En réponse à sa convocation devant le conseil de discipline, il a déclaré que son but était d’encourager les élèves à penser de manière indépendante, notant que certaines déclarations qui lui étaient attribuées n’avaient pas été faites en classe.

S’opposer à l’occupation

Ce n’est pas la première fois, en Israël, qu’un enseignant est sanctionné pour avoir adopté une position critique à l’égard de l’occupation et des violations des droits de l’homme. Il y a environ six ans, un lycéen a envoyé une lettre au ministre israélien de l’Éducation pour se plaindre de la façon dont un enseignant, Adam Verta, avait critiqué l’État d’Israël, mis en doute la moralité de l’armée israélienne et, plus généralement, épousé en classe les opinions de « l’extrême gauche ».

Verta a été convoqué devant le conseil de discipline puis renvoyé. Durant l’audience, dont le texte est devenu le scénario d’une pièce de théâtre, l’enseignant a notamment déclaré : « Notre tragédie en Israël est que tout discours traitant des droits de l’homme, du sens de la vie humaine et de la liberté d’expression a été associé à l’extrême gauche ». Et « l’extrême gauche », en Israël, est attaquée par tous les moyens dont le régime peut se saisir.

« Notre tragédie en Israël est que tout discours traitant des droits de l’homme, du sens de la vie humaine et de la liberté d’expression a été associé à l’extrême gauche »

- Adam Verta, enseignant licencié

Le ministère israélien de l’Éducation aime faire étalage de la notion de « pensée critique ». Le site web en hébreu du ministère mentionne à plusieurs reprises la pensée critique dans le cadre de la boîte à outils de l’enseignant – mais il y a un écart flagrant entre ces déclarations et la réalité.

Pensez au licenciement en 2012 d’Adar Cohen, qui coordonnait à l’époque les études civiques au ministère de l’Éducation, en raison de la pression exercée par des personnalités de droite.
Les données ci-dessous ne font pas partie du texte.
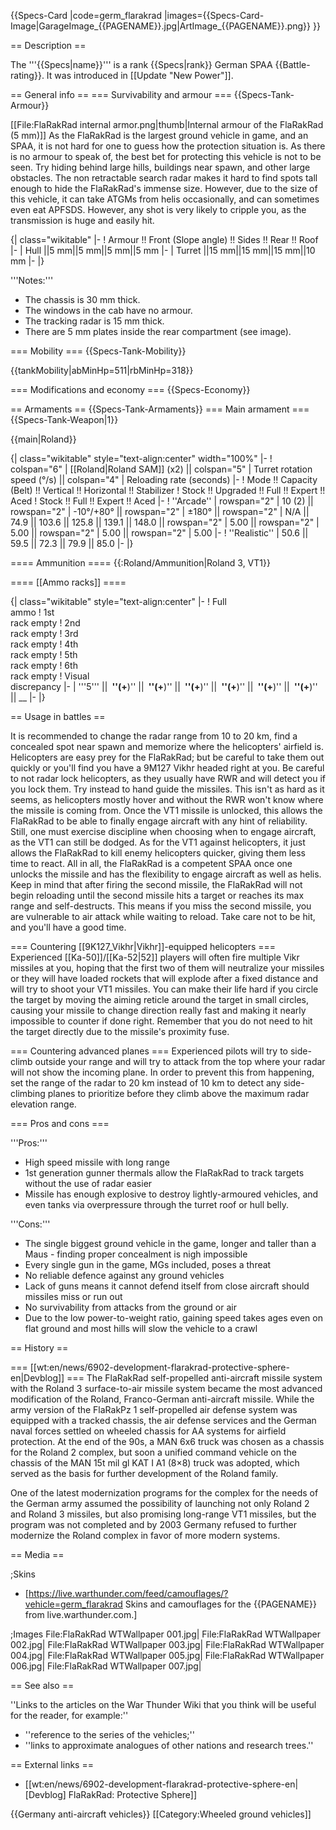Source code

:{{Specs-Card
|code=germ_flarakrad
|images={{Specs-Card-Image|GarageImage_{{PAGENAME}}.jpg|ArtImage_{{PAGENAME}}.png}}
}}

== Description ==
<!-- ''In the description, the first part should be about the history of the creation and combat usage of the vehicle, as well as its key features. In the second part, tell the reader about the ground vehicle in the game. Insert a screenshot of the vehicle, so that if the novice player does not remember the vehicle by name, he will immediately understand what kind of vehicle the article is talking about.'' -->
The '''{{Specs|name}}''' is a rank {{Specs|rank}} German SPAA {{Battle-rating}}. It was introduced in [[Update "New Power"]].

== General info ==
=== Survivability and armour ===
{{Specs-Tank-Armour}}
<!-- ''Describe armour protection. Note the most well protected and key weak areas. Appreciate the layout of modules as well as the number and location of crew members. Is the level of armour protection sufficient, is the placement of modules helpful for survival in combat? If necessary use a visual template to indicate the most secure and weak zones of the armour.'' -->
[[File:FlaRakRad internal armor.png|thumb|Internal armour of the FlaRakRad (5 mm)]]
As the FlaRakRad is the largest ground vehicle in game, and an SPAA, it is not hard for one to guess how the protection situation is. As there is no armour to speak of, the best bet for protecting this vehicle is not to be seen. Try hiding behind large hills, buildings near spawn, and other large obstacles. The non retractable search radar makes it hard to find spots tall enough to hide the FlaRakRad's immense size. However, due to the size of this vehicle, it can take ATGMs from helis occasionally, and can sometimes even eat APFSDS. However, any shot is very likely to cripple you, as the transmission is huge and easily hit.

{| class="wikitable"
|-
! Armour !! Front (Slope angle) !! Sides !! Rear !! Roof
|-
| Hull ||5 mm||5 mm||5 mm||5 mm
|-
| Turret ||15 mm||15 mm||15 mm||10 mm
|-
|}

'''Notes:'''

* The chassis is 30 mm thick.
* The windows in the cab have no armour.
* The tracking radar is 15 mm thick.
* There are 5 mm plates inside the rear compartment (see image).

=== Mobility ===
{{Specs-Tank-Mobility}}
<!-- ''Write about the mobility of the ground vehicle. Estimate the specific power and manoeuvrability, as well as the maximum speed forwards and backwards.'' -->

{{tankMobility|abMinHp=511|rbMinHp=318}}

=== Modifications and economy ===
{{Specs-Economy}}

== Armaments ==
{{Specs-Tank-Armaments}}
=== Main armament ===
{{Specs-Tank-Weapon|1}}
<!-- ''Give the reader information about the characteristics of the main gun. Assess its effectiveness in a battle based on the reloading speed, ballistics and the power of shells. Do not forget about the flexibility of the fire, that is how quickly the cannon can be aimed at the target, open fire on it and aim at another enemy. Add a link to the main article on the gun: <code><nowiki>{{main|Name of the weapon}}</nowiki></code>. Describe in general terms the ammunition available for the main gun. Give advice on how to use them and how to fill the ammunition storage.'' -->
{{main|Roland}}

{| class="wikitable" style="text-align:center" width="100%"
|-
! colspan="6" | [[Roland|Roland SAM]] (x2) || colspan="5" | Turret rotation speed (°/s) || colspan="4" | Reloading rate (seconds)
|-
! Mode !! Capacity (Belt) !! Vertical !! Horizontal !! Stabilizer
! Stock !! Upgraded !! Full !! Expert !! Aced
! Stock !! Full !! Expert !! Aced
|-
! ''Arcade''
| rowspan="2" | 10 (2) || rowspan="2" | -10°/+80° || rowspan="2" | ±180° || rowspan="2" | N/A || 74.9 || 103.6 || 125.8 || 139.1 || 148.0 || rowspan="2" | 5.00 || rowspan="2" | 5.00 || rowspan="2" | 5.00 || rowspan="2" | 5.00
|-
! ''Realistic''
| 50.6 || 59.5 || 72.3 || 79.9 || 85.0
|-
|}

==== Ammunition ====
{{:Roland/Ammunition|Roland 3, VT1}}

==== [[Ammo racks]] ====
<!-- [[File:Ammoracks_{{PAGENAME}}.png|right|thumb|x250px|[[Ammo racks]] of the {{PAGENAME}}]] -->
<!-- '''Last updated:''' -->
{| class="wikitable" style="text-align:center"
|-
! Full<br>ammo
! 1st<br>rack empty
! 2nd<br>rack empty
! 3rd<br>rack empty
! 4th<br>rack empty
! 5th<br>rack empty
! 6th<br>rack empty
! Visual<br>discrepancy
|-
| '''5''' || __&nbsp;''(+__)'' || __&nbsp;''(+__)'' || __&nbsp;''(+__)'' || __&nbsp;''(+__)'' || __&nbsp;''(+__)'' || __&nbsp;''(+__)'' || __
|-
|}

== Usage in battles ==
<!-- ''Describe the tactics of playing in the vehicle, the features of using vehicles in the team and advice on tactics. Refrain from creating a "guide" - do not impose a single point of view but instead give the reader food for thought. Describe the most dangerous enemies and give recommendations on fighting them. If necessary, note the specifics of the game in different modes (AB, RB, SB).'' -->
It is recommended to change the radar range from 10 to 20 km, find a concealed spot near spawn and memorize where the helicopters' airfield is. Helicopters are easy prey for the FlaRakRad; but be careful to take them out quickly or you'll find you have a 9M127 Vikhr headed right at you. Be careful to not radar lock helicopters, as they usually have RWR and will detect you if you lock them. Try instead to hand guide the missiles. This isn't as hard as it seems, as helicopters mostly hover and without the RWR won't know where the missile is coming from. Once the VT1 missile is unlocked, this allows the FlaRakRad to be able to finally engage aircraft with any hint of reliability. Still, one must exercise discipline when choosing when to engage aircraft, as the VT1 can still be dodged. As for the VT1 against helicopters, it just allows the FlaRakRad to kill enemy helicopters quicker, giving them less time to react. All in all, the FlaRakRad is a competent SPAA once one unlocks the missile and has the flexibility to engage aircraft as well as helis. Keep in mind that after firing the second missile, the FlaRakRad will not begin reloading until the second missile hits a target or reaches its max range and self-destructs. This means if you miss the second missile, you are vulnerable to air attack while waiting to reload. Take care not to be hit, and you'll have a good time.

=== Countering [[9K127_Vikhr|Vikhr]]-equipped helicopters ===
Experienced [[Ka-50]]/[[Ka-52|52]] players will often fire multiple Vikr missiles at you, hoping that the first two of them will neutralize your missiles or they will have loaded rockets that will explode after a fixed distance and will try to shoot your VT1 missiles. You can make their life hard if you circle the target by moving the aiming reticle around the target in small circles, causing your missile to change direction really fast and making it nearly impossible to counter if done right. Remember that you do not need to hit the target directly due to the missile's proximity fuse.

=== Countering advanced planes ===
Experienced pilots will try to side-climb outside your range and will try to attack from the top where your radar will not show the incoming plane. In order to prevent this from happening, set the range of the radar to 20 km instead of 10 km to detect any side-climbing planes to prioritize before they climb above the maximum radar elevation range.

=== Pros and cons ===
<!-- ''Summarise and briefly evaluate the vehicle in terms of its characteristics and combat effectiveness. Mark its pros and cons in a bulleted list. Try not to use more than 6 points for each of the characteristics. Avoid using categorical definitions such as "bad", "good" and the like - use substitutions with softer forms such as "inadequate" and "effective".'' -->

'''Pros:'''

* High speed missile with long range
* 1st generation gunner thermals allow the FlaRakRad to track targets without the use of radar easier
* Missile has enough explosive to destroy lightly-armoured vehicles, and even tanks via overpressure through the turret roof or hull belly.

'''Cons:'''

* The single biggest ground vehicle in the game, longer and taller than a Maus - finding proper concealment is nigh impossible
* Every single gun in the game, MGs included, poses a threat
* No reliable defence against any ground vehicles
* Lack of guns means it cannot defend itself from close aircraft should missiles miss or run out
* No survivability from attacks from the ground or air
* Due to the low power-to-weight ratio, gaining speed takes ages even on flat ground and most hills will slow the vehicle to a crawl

== History ==
<!-- ''Describe the history of the creation and combat usage of the vehicle in more detail than in the introduction. If the historical reference turns out to be too long, take it to a separate article, taking a link to the article about the vehicle and adding a block "/History" (example: <nowiki>https://wiki.warthunder.com/(Vehicle-name)/History</nowiki>) and add a link to it here using the <code>main</code> template. Be sure to reference text and sources by using <code><nowiki><ref></ref></nowiki></code>, as well as adding them at the end of the article with <code><nowiki><references /></nowiki></code>. This section may also include the vehicle's dev blog entry (if applicable) and the in-game encyclopedia description (under <code><nowiki>=== In-game description ===</nowiki></code>, also if applicable).'' -->
=== [[wt:en/news/6902-development-flarakrad-protective-sphere-en|Devblog]] ===
The FlaRakRad self-propelled anti-aircraft missile system with the Roland 3 surface-to-air missile system became the most advanced modification of the Roland, Franco-German anti-aircraft missile. While the army version of the FlaRakPz 1 self-propelled air defense system was equipped with a tracked chassis, the air defense services and the German naval forces settled on wheeled chassis for AA systems for airfield protection. At the end of the 90s, a MAN 6x6 truck was chosen as a chassis for the Roland 2 complex, but soon a unified command vehicle on the chassis of the MAN 15t mil gl KAT I A1 (8×8) truck was adopted, which served as the basis for further development of the Roland family.

One of the latest modernization programs for the complex for the needs of the German army assumed the possibility of launching not only Roland 2 and Roland 3 missiles, but also promising long-range VT1 missiles, but the program was not completed and by 2003 Germany refused to further modernize the Roland complex in favor of more modern systems.

== Media ==
<!-- ''Excellent additions to the article would be video guides, screenshots from the game, and photos.'' -->

;Skins

* [https://live.warthunder.com/feed/camouflages/?vehicle=germ_flarakrad Skins and camouflages for the {{PAGENAME}} from live.warthunder.com.]

;Images
<gallery mode="packed" caption="FlaRakRad Devblog Images" heights="150">
File:FlaRakRad WTWallpaper 001.jpg|
File:FlaRakRad WTWallpaper 002.jpg|
File:FlaRakRad WTWallpaper 003.jpg|
File:FlaRakRad WTWallpaper 004.jpg|
File:FlaRakRad WTWallpaper 005.jpg|
File:FlaRakRad WTWallpaper 006.jpg|
File:FlaRakRad WTWallpaper 007.jpg|
</gallery>

== See also ==
<!-- ''Links to the articles on the War Thunder Wiki that you think will be useful for the reader, for example:''
* ''reference to the series of the vehicles;''
* ''links to approximate analogues of other nations and research trees.'' -->
''Links to the articles on the War Thunder Wiki that you think will be useful for the reader, for example:''

* ''reference to the series of the vehicles;''
* ''links to approximate analogues of other nations and research trees.''

== External links ==
<!-- ''Paste links to sources and external resources, such as:''
* ''topic on the official game forum;''
* ''other literature.'' -->

* [[wt:en/news/6902-development-flarakrad-protective-sphere-en|[Devblog] FlaRakRad: Protective Sphere]]

{{Germany anti-aircraft vehicles}}
[[Category:Wheeled ground vehicles]]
Une partie de leur campagne était centrée sur sa promotion de manuels prétendument « post-sionistes » qui, entre autres, évoquaient le rapport Goldstone et la violence de droite en Israël.

Principaux moyens d’endoctrinement

En Israël, les études civiques font partie du programme de base au lycée. Ces cours constituent le principal moyen de façonner les élèves en vue d’en faire de futurs citoyens, un processus par lequel ils sont censés saisir le vrai sens de la démocratie et développer des outils essentiels pour les aider à en sauvegarder les valeurs en tant que citoyens adultes.

Au fil des ans, cependant, les cours d’éducation civique se sont au contraire transformés en un moyen clé d’endoctrinement par le régime. Non seulement des enseignants sont licenciés pour avoir refusé de mener des discussions en classe dans les limites étroites autorisées par les autorités, mais le matériel d’apprentissage officiellement jugé approprié ou inadapté pour les élèves du secondaire a également radicalement changé.

Le Premier ministre israélien Benyamin Netanyahou visite une salle de classe à Modiin en 2009 (AFP)
Le Premier ministre israélien Benyamin Netanyahou visite une salle de classe à Modiin en 2009 (AFP)

En août dernier, le ministre de l’Éducation, Rafi Peretz, a annoncé que la récente loi israélienne sur l’État-nation, communément appelée « loi d’apartheid », serait désormais incluse dans le programme d’études civiques – et ce, bien que des dizaines d’appels contre la légalité de cette législation soient toujours en instance devant la Cour suprême.

Défendant sa décision, Peretz a expliqué : « Je pense qu’il est très important que le système éducatif enseigne la loi nationale qui démontre notre droit historique en tant que peuple souverain et constitue une base juridique pour l’État d’Israël en tant qu’État-nation du peuple juif. »

Victimes du maccarthysme

Gardez à l’esprit que Peretz, chef du parti Le Foyer juif et actuellement responsable de l’éducation pour la totalité des enfants en Israël, aspire à étendre la souveraineté israélienne à l’ensemble de la Cisjordanie sans accorder aux résidents palestiniens qui y vivent le droit de vote aux élections nationales israéliennes à la Knesset.

Peretz est un politicien d’extrême droite qui, lors des dernières élections, s’est allié au kahaniste Itamar Ben Gvir, un éminent disciple de feu Meir Kahane. Mais il a ensuite abandonné cette alliance au profit du parti de Naftali Bennett.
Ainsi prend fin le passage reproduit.